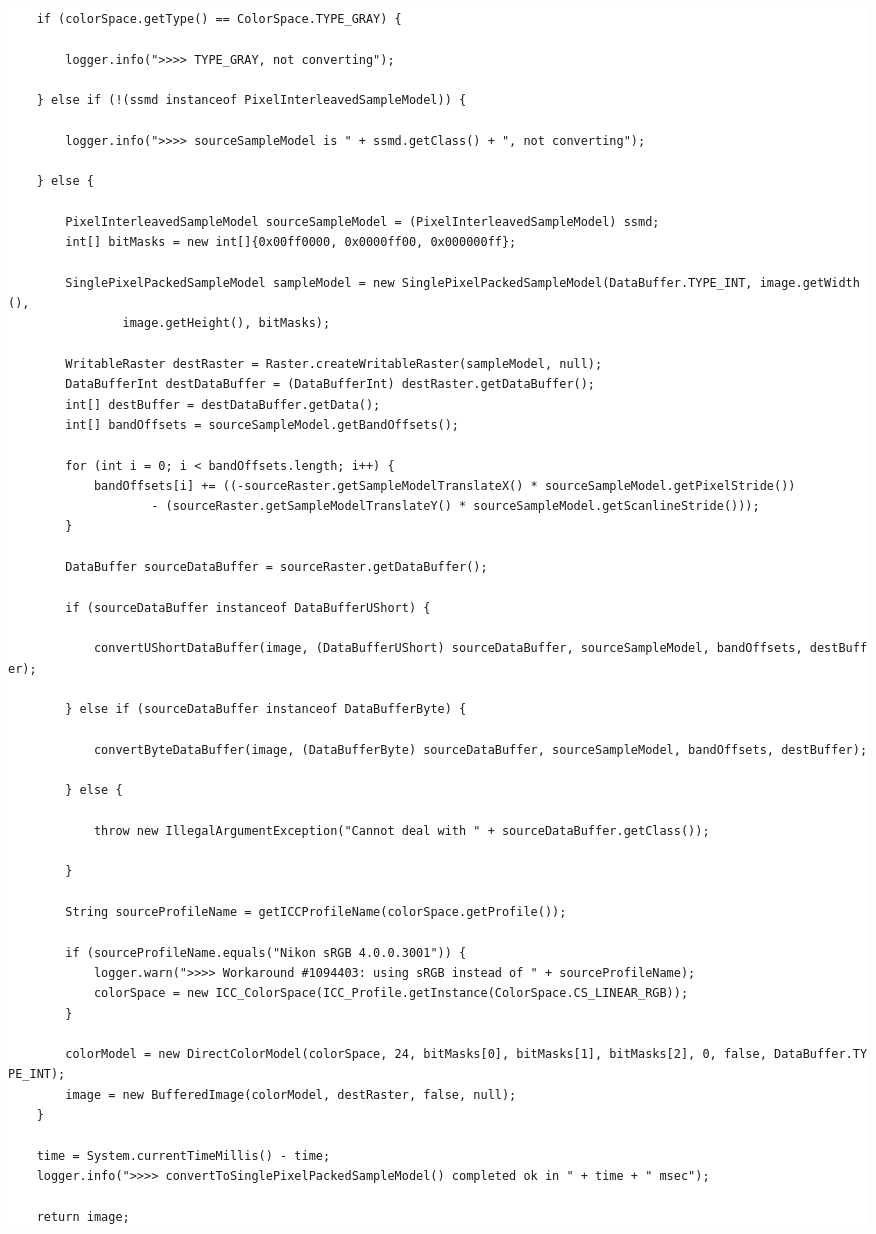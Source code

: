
```
    if (colorSpace.getType() == ColorSpace.TYPE_GRAY) {

        logger.info(">>>> TYPE_GRAY, not converting");

    } else if (!(ssmd instanceof PixelInterleavedSampleModel)) {

        logger.info(">>>> sourceSampleModel is " + ssmd.getClass() + ", not converting");

    } else {

        PixelInterleavedSampleModel sourceSampleModel = (PixelInterleavedSampleModel) ssmd;
        int[] bitMasks = new int[]{0x00ff0000, 0x0000ff00, 0x000000ff};

        SinglePixelPackedSampleModel sampleModel = new SinglePixelPackedSampleModel(DataBuffer.TYPE_INT, image.getWidth(),
                image.getHeight(), bitMasks);

        WritableRaster destRaster = Raster.createWritableRaster(sampleModel, null);
        DataBufferInt destDataBuffer = (DataBufferInt) destRaster.getDataBuffer();
        int[] destBuffer = destDataBuffer.getData();
        int[] bandOffsets = sourceSampleModel.getBandOffsets();

        for (int i = 0; i < bandOffsets.length; i++) {
            bandOffsets[i] += ((-sourceRaster.getSampleModelTranslateX() * sourceSampleModel.getPixelStride())
                    - (sourceRaster.getSampleModelTranslateY() * sourceSampleModel.getScanlineStride()));
        }

        DataBuffer sourceDataBuffer = sourceRaster.getDataBuffer();

        if (sourceDataBuffer instanceof DataBufferUShort) {

            convertUShortDataBuffer(image, (DataBufferUShort) sourceDataBuffer, sourceSampleModel, bandOffsets, destBuffer);

        } else if (sourceDataBuffer instanceof DataBufferByte) {

            convertByteDataBuffer(image, (DataBufferByte) sourceDataBuffer, sourceSampleModel, bandOffsets, destBuffer);

        } else {

            throw new IllegalArgumentException("Cannot deal with " + sourceDataBuffer.getClass());

        }

        String sourceProfileName = getICCProfileName(colorSpace.getProfile());

        if (sourceProfileName.equals("Nikon sRGB 4.0.0.3001")) {
            logger.warn(">>>> Workaround #1094403: using sRGB instead of " + sourceProfileName);
            colorSpace = new ICC_ColorSpace(ICC_Profile.getInstance(ColorSpace.CS_LINEAR_RGB));
        }

        colorModel = new DirectColorModel(colorSpace, 24, bitMasks[0], bitMasks[1], bitMasks[2], 0, false, DataBuffer.TYPE_INT);
        image = new BufferedImage(colorModel, destRaster, false, null);
    }

    time = System.currentTimeMillis() - time;
    logger.info(">>>> convertToSinglePixelPackedSampleModel() completed ok in " + time + " msec");

    return image;
```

------------------------------------------------------------

**Aim of the task:**
Each line of the material is to be output exactly. Images are not part of the expected output.

**Result:**
Source code

:
```
    if (colorSpace.getType() == ColorSpace.TYPE_GRAY) {

        logger.info(">>>> TYPE_GRAY, not converting");

    } else if (!(ssmd instanceof PixelInterleavedSampleModel)) {

        logger.info(">>>> sourceSampleModel is " + ssmd.getClass() + ", not converting");

    } else {

        PixelInterleavedSampleModel sourceSampleModel = (PixelInterleavedSampleModel) ssmd;
        int[] bitMasks = new int[]{0x00ff0000, 0x0000ff00, 0x000000ff};

        SinglePixelPackedSampleModel sampleModel = new SinglePixelPackedSampleModel(DataBuffer.TYPE_INT, image.getWidth(),
                image.getHeight(), bitMasks);

        WritableRaster destRaster = Raster.createWritableRaster(sampleModel, null);
        DataBufferInt destDataBuffer = (DataBufferInt) destRaster.getDataBuffer();
        int[] destBuffer = destDataBuffer.getData();
        int[] bandOffsets = sourceSampleModel.getBandOffsets();

        for (int i = 0; i < bandOffsets.length; i++) {
            bandOffsets[i] += ((-sourceRaster.getSampleModelTranslateX() * sourceSampleModel.getPixelStride())
                    - (sourceRaster.getSampleModelTranslateY() * sourceSampleModel.getScanlineStride()));
        }

        DataBuffer sourceDataBuffer = sourceRaster.getDataBuffer();

        if (sourceDataBuffer instanceof DataBufferUShort) {

            convertUShortDataBuffer(image, (DataBufferUShort) sourceDataBuffer, sourceSampleModel, bandOffsets, destBuffer);

        } else if (sourceDataBuffer instanceof DataBufferByte) {

            convertByteDataBuffer(image, (DataBufferByte) sourceDataBuffer, sourceSampleModel, bandOffsets, destBuffer);

        } else {

            throw new IllegalArgumentException("Cannot deal with " + sourceDataBuffer.getClass());

        }

        String sourceProfileName = getICCProfileName(colorSpace.getProfile());

        if (sourceProfileName.equals("Nikon sRGB 4.0.0.3001")) {
            logger.warn(">>>> Workaround #1094403: using sRGB instead of " + sourceProfileName);
            colorSpace = new ICC_ColorSpace(ICC_Profile.getInstance(ColorSpace.CS_LINEAR_RGB));
        }

        colorModel = new DirectColorModel(colorSpace, 24, bitMasks[0], bitMasks[1], bitMasks[2], 0, false, DataBuffer.TYPE_INT);
        image = new BufferedImage(colorModel, destRaster, false, null);
    }

    time = System.currentTimeMillis() - time;
    logger.info(">>>> convertToSinglePixelPackedSampleModel() completed ok in " + time + " msec");

    return image;
```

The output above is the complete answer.